Step 6: Output the register
# AI Risk Register: {{system_name}}
**Register owner:** (named person, accountable for keeping this current)
**Review cadence:** (monthly / quarterly + event triggers)
**Last reviewed:** (date) **Next review:** (date)
**Risk acceptor(s):** (named person/people with authority to accept residual risk)
| Risk | Dimension | Likelihood | Impact | Score | Owner | Mitigation / Control | Residual | Accepted by | Trigger signal |
|---|---|---|---|---|---|---|---|---|---|
| (one-line description) | Accuracy | Med | High | High | (name) | (specific control) | Med | (name or "not accepted") | (metric/event + threshold) |
| | Security | | | | | | | | |
| | Privacy | | | | | | | | |
| | IP / copyright | | | | | | | | |
| | Cost | | | | | | | | |
| | Reliability | | | | | | | | |
| | Compliance | | | | | | | | |
| | Reputational | | | | | | | | |
| | Provider dependency | | | | | | | | |
## Open disagreements
- (any score the team did not converge on, with who dissented and why)
## Changes since last review
- (rows added, scores moved, residuals re-accepted)
Step 7: Review
Ask the user:
- Does every Medium-or-High residual have a named acceptor? (If not, it is not ready to ship.)
- Does every High-score risk have a trigger signal someone actually watches?
- Who reopens this register, when, and what forces an off-cycle review?

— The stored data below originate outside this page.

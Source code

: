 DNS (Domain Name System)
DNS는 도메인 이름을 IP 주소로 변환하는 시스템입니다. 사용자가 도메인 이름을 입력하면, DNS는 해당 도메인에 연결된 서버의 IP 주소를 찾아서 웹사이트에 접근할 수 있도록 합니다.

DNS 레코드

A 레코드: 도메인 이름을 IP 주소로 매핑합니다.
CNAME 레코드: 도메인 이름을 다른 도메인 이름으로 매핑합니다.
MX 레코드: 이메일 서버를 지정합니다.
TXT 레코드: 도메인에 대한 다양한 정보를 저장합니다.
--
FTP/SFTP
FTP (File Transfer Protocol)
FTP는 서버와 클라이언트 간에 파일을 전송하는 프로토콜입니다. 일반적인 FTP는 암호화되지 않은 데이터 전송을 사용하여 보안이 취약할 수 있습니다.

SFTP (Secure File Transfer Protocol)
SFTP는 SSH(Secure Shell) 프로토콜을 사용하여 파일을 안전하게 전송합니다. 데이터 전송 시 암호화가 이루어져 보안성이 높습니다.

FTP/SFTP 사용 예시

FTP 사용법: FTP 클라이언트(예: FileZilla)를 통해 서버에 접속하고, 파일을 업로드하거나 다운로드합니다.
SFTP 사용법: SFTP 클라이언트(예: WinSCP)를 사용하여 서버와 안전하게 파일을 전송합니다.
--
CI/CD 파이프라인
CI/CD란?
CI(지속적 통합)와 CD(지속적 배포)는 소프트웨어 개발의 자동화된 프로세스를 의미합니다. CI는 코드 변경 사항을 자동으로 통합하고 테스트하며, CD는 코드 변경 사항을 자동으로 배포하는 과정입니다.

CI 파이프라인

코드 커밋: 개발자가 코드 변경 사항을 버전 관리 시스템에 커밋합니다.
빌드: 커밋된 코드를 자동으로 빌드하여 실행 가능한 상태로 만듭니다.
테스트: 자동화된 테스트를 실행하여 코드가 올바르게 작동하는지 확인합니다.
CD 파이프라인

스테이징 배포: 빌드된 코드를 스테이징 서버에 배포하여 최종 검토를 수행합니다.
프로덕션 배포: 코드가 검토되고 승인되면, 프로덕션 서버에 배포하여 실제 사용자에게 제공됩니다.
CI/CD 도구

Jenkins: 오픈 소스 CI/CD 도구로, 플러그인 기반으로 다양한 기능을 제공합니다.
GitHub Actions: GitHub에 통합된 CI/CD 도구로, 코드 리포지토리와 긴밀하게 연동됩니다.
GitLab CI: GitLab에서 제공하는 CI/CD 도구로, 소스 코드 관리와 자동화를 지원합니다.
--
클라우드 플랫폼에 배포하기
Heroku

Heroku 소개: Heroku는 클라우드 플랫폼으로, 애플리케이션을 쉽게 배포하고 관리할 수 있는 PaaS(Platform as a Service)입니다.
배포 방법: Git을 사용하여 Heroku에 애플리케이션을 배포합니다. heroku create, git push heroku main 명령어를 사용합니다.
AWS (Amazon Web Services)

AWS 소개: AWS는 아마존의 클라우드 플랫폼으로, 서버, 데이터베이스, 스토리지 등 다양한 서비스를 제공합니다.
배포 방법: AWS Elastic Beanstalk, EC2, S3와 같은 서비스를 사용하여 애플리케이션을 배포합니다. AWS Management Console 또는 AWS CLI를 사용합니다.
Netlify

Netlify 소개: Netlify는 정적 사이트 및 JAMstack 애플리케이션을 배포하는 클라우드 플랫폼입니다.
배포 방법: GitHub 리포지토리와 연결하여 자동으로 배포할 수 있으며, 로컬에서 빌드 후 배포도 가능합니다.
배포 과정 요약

- Where do the scores hide a disagreement that should be on the table instead?
Anti-patterns
| Anti-pattern | Why it fails | Do instead |
|---|---|---|
| Write once, never reopen | Gives false confidence; the world moves and the register does not | Set a cadence and a named owner before scoring anything |
| Composite decimal scores | "3.7" hides who disagreed and erases the conversation | Keep the scale coarse and record disagreement explicitly |
| Residual risk with no acceptor | Lists the risk but decides nothing; no one is on the hook | Name a human who accepts each Medium/High residual |
| No trigger signals | You learn the risk materialized from a customer, not a metric | Define an early-warning signal and threshold per risk |
| Register owned by "the team" | Diffuse ownership means no one keeps it current | Name one accountable person, not a group |
| Dimensions silently skipped | A blank row reads as "safe" when it means "not considered" | Write "none identified" explicitly so the gap is a decision |
Output location
Present the register as formatted markdown in the conversation; recommend the user store it as a living document in their governance space (alongside the /ai-governance-framework output) and reopen it on the cadence set in Step 2.